I would also point out to the member that, as I far as I understand it, the concept of enshrining the four fiscal and statistical institutions in federal legislation was considered by the AFN at its annual assembly in Halifax in 2001. There was good discussion and debate, but it did not garner the 60% of support required by the AFN charter. We are still a long way from having the first nations community as a whole on-board with the legislation.
I will not have time to go into all the specifics, but let me reference just a few of the major concerns. This is from documents from the chiefs in Ontario, with which I think the member may be familiar. It is indicated that the most disturbing strong-arm component of the amended Bill C-23 is directly linked to the management board. As the member knows, this component is found in clause 8 of the bill.
Communities that do not voluntarily join the Bill C-23 schedule are not permitted to pass bylaws or laws dealing with the critical area of financial administration. Non-believer communities are restricted to the narrow list of bylaw topics under subsection 81(1) of the Indian Act. The list does not include financial administration. That is one point.
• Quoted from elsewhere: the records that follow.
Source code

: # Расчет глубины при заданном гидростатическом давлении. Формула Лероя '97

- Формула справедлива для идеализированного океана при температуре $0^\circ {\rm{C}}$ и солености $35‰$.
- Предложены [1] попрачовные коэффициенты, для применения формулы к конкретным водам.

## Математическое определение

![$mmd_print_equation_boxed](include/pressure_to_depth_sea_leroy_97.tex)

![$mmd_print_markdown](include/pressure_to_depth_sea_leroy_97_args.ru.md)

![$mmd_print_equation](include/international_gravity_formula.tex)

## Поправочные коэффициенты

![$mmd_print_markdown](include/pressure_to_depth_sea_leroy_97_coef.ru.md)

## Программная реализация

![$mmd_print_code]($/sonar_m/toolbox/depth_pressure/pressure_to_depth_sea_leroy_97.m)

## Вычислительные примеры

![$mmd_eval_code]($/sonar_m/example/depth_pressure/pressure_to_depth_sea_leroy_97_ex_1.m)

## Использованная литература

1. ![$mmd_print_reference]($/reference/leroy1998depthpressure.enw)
Another is that some of the most draconian measures in Bill C-23 are designed to prop up the credit worthiness of the authority, apparently at almost any cost.
I will quote from the document that was provided to the chiefs in Ontario where it states, “There is a gross surrender of sovereignty by first nations that get caught up in the scheme. A single missed payment can trigger the takeover of local financial affairs by the management board”.
Those are a couple of the major concerns. The most fundamental constitutional problem with Bill C-23, even as it has been amended by the schedule attachment, is its broadside attack on the inherent right of all first nations to self-government.
I come back to the first point I made which is when we try to correct historical wrongs or address our failures of the past, we must do so with full cooperation and partnership of the first nations community. If there is any sense to the inherent right of self-government being bypassed, if there is any refusal to deal nation to nation with first nations, then we will have failed and only made the situation more difficult than it already is.
I truly hope that the member for Yukon, who is genuine in his pursuit of justice in this regard, listens to those in his house who have made strong appeals, and they are not just dumping all over the bill, to hold off and get it back to committee in the new Parliament. That is the message of the member for Lac-Saint-Louis. He has said that we should give it more thoughtful consideration, that we should involve the first nations in a true dialogue and come up with a financial statistical management package that is truly reflective of the needs of everyone in our country today.